笙船は立ち止まり、老中たちに向き直った。
「……ここにたどり着ける者は、まだ幸せでございます。足を運べるだけの余力や財がある者、あるいは身内に支えられている者。そうでない者たちは、先ほどご覧いただいたような――あるいは、もっと過酷な状況にございます」
老中たちの視線が、自然と床に伏す患者たちへ向けられる。
「そして、またーー中には、長患いの薬代がかさみ、支払いに困った末に娘を売った親もおります。私どもではなるべく、高価な薬は使わぬよう工夫しておりますが……病によっては、そうも参りませぬ」
水野忠之が、思わず小さく息を吐いた。
「……ここまでとは、思わなかった」
吉宗は静かに言葉を継いだ。
「わしが言いたかったのは、まさにこのことだ。病に倒れた者を、金の有無で分けてはならぬ。たとえひとつの小さな施療所であろうと、命を救えるなら――」
老中・阿部正武が、静かに頭を下げた。
「……上様のお気持ちと、ご覚悟。ようよう伝わりました。まずは城へ戻り、今後の段取りを話し合いましょう」
水野忠之も頷く。
「まずは一歩。
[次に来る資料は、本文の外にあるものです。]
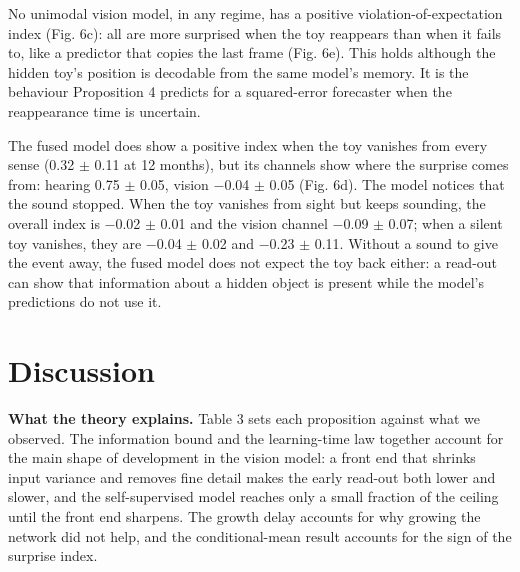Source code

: \documentclass{article}
\begin{document}
No unimodal vision model, in any regime, has a positive violation-of-expectation index (Fig. 6c): all are more surprised when the toy reappears than when it fails to, like a predictor that copies the last frame (Fig. 6e). This holds although the hidden toy's position is decodable from the same model's memory. It is the behaviour Proposition 4 predicts for a squared-error forecaster when the reappearance time is uncertain.

The fused model does show a positive index when the toy vanishes from every sense (0.32 \ensuremath{\pm} 0.11 at 12 months), but its channels show where the surprise comes from: hearing 0.75 \ensuremath{\pm} 0.05, vision \ensuremath{-}0.04 \ensuremath{\pm} 0.05 (Fig. 6d). The model notices that the sound stopped. When the toy vanishes from sight but keeps sounding, the overall index is \ensuremath{-}0.02 \ensuremath{\pm} 0.01 and the vision channel \ensuremath{-}0.09 \ensuremath{\pm} 0.07; when a silent toy vanishes, they are \ensuremath{-}0.04 \ensuremath{\pm} 0.02 and \ensuremath{-}0.23 \ensuremath{\pm} 0.11. Without a sound to give the event away, the fused model does not expect the toy back either: a read-out can show that information about a hidden object is present while the model's predictions do not use it.


\section{Discussion}

\textbf{What the theory explains.} Table 3 sets each proposition against what we observed. The information bound and the learning-time law together account for the main shape of development in the vision model: a front end that shrinks input variance and removes fine detail makes the early read-out both lower and slower, and the self-supervised model reaches only a small fraction of the ceiling until the front end sharpens. The growth delay accounts for why growing the network did not help, and the conditional-mean result accounts for the sign of the surprise index.
\end{document}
それが、やがて大きな礎となりましょう」
こうして、吉宗の信念に動かされた老中たちは、施療所設立という大きな一歩に向けて、ついに歩を進めることとなった。
今回もお読みいただきありがとうございました。
施療所の設立に向けて、少しずつ動き始めた吉宗たち。
目安箱の一通の訴えから始まったこの動きが、ようやく老中たちの心にも届きつつあります。
とはいえ、まだまだ課題は山積み。
このあとも、制度の設計や予算の捻出、人員の確保など、乗り越えるべき壁はたくさんあります。
それでも、「見て、知って、動く」吉宗の姿を描けたらと思っております。